:: Material for this exercise ::
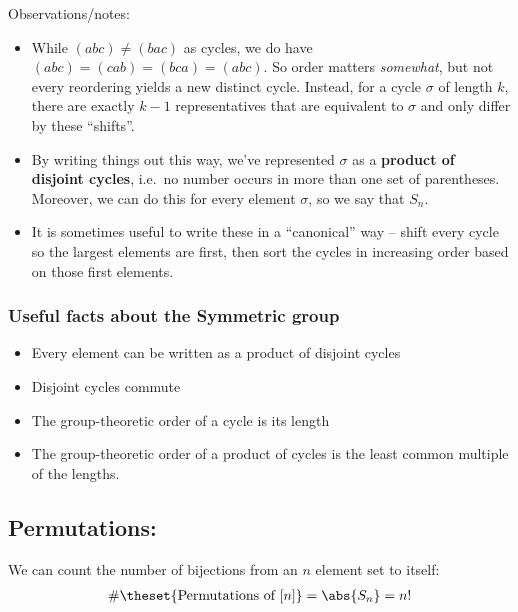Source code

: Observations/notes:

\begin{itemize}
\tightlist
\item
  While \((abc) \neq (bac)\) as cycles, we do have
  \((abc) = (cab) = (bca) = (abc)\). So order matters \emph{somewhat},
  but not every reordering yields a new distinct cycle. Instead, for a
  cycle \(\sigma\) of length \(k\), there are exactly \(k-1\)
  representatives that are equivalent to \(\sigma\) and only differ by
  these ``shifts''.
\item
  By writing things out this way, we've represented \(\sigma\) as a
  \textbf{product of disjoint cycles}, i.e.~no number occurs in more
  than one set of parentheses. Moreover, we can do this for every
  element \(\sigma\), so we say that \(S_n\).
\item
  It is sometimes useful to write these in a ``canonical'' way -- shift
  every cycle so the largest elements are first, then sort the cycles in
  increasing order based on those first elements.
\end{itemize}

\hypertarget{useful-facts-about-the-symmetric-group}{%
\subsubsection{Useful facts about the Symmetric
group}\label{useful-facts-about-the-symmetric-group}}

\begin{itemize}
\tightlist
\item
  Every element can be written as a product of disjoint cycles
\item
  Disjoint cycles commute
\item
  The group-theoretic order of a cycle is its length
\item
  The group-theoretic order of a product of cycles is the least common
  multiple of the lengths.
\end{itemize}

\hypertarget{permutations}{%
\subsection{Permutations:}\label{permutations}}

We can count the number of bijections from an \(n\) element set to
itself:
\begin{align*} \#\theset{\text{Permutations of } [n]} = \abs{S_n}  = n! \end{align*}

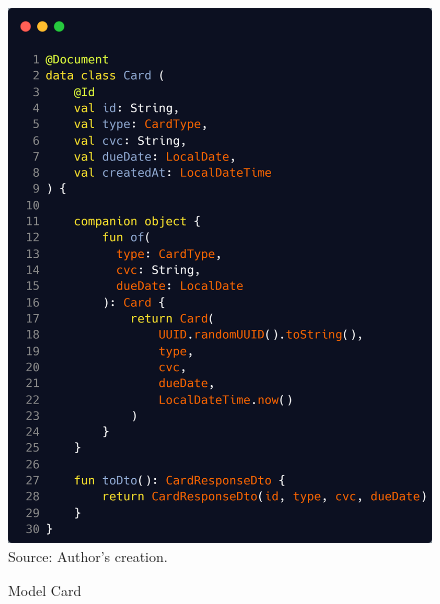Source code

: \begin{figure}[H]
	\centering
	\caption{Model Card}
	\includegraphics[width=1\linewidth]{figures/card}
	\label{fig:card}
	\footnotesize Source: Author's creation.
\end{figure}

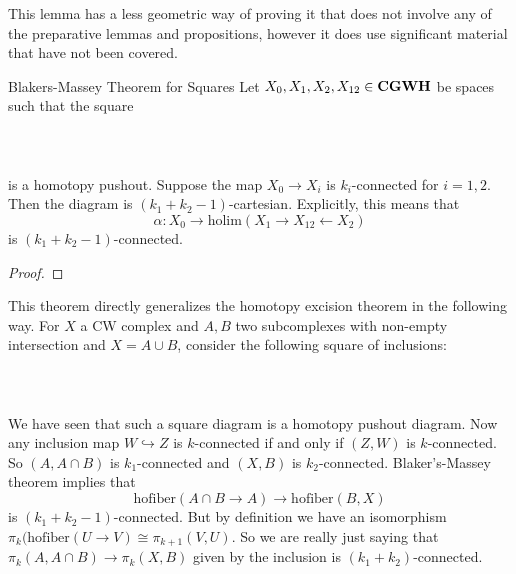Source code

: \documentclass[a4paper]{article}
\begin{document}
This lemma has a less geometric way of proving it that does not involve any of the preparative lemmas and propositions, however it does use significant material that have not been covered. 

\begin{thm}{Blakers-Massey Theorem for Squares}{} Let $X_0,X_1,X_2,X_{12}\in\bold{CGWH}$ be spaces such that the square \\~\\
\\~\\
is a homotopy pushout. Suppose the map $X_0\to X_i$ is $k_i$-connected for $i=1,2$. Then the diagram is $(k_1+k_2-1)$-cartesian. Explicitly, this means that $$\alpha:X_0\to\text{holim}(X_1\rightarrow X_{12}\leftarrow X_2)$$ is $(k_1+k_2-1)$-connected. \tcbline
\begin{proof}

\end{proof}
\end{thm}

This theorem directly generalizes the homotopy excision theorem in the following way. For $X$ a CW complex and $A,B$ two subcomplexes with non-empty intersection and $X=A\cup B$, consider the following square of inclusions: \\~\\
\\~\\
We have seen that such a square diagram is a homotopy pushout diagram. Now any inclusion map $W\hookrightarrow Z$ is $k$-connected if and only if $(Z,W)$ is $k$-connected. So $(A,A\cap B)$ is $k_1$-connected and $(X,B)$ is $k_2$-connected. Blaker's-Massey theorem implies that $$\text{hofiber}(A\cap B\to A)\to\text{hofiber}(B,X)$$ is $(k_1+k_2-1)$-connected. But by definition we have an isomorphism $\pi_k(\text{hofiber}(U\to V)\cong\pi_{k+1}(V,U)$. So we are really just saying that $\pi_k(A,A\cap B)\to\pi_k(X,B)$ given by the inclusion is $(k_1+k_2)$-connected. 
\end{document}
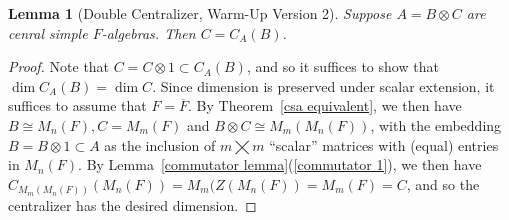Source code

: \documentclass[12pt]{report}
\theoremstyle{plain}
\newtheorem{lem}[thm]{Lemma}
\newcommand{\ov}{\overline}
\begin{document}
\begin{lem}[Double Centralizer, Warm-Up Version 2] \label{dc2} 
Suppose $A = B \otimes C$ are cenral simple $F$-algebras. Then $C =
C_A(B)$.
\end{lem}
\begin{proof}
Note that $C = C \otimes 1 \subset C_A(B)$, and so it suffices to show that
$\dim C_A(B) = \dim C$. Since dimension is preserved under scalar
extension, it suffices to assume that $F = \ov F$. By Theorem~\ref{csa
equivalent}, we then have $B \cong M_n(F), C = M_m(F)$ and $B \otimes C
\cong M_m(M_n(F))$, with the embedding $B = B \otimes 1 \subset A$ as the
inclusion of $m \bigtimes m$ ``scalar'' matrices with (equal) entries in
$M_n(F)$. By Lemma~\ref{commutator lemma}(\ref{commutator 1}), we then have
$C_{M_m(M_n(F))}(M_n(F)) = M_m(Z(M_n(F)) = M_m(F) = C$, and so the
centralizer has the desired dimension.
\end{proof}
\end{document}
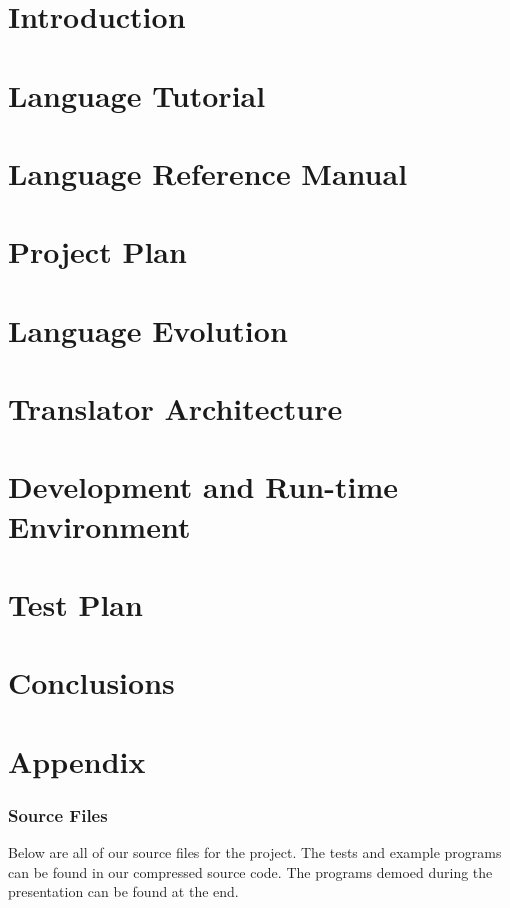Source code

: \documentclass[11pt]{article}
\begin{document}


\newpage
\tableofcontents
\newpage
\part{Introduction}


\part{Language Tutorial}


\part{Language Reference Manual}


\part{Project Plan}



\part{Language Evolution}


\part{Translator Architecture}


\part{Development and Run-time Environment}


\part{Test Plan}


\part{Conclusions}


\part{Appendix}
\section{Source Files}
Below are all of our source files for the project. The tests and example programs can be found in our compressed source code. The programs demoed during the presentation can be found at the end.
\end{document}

:: Required action ::
Your answer should consist of all lines above that include the string "otimes".

:: Task output ::
Suppose $A = B \otimes C$ are cenral simple $F$-algebras. Then $C =
Note that $C = C \otimes 1 \subset C_A(B)$, and so it suffices to show that
equivalent}, we then have $B \cong M_n(F), C = M_m(F)$ and $B \otimes C
\cong M_m(M_n(F))$, with the embedding $B = B \otimes 1 \subset A$ as the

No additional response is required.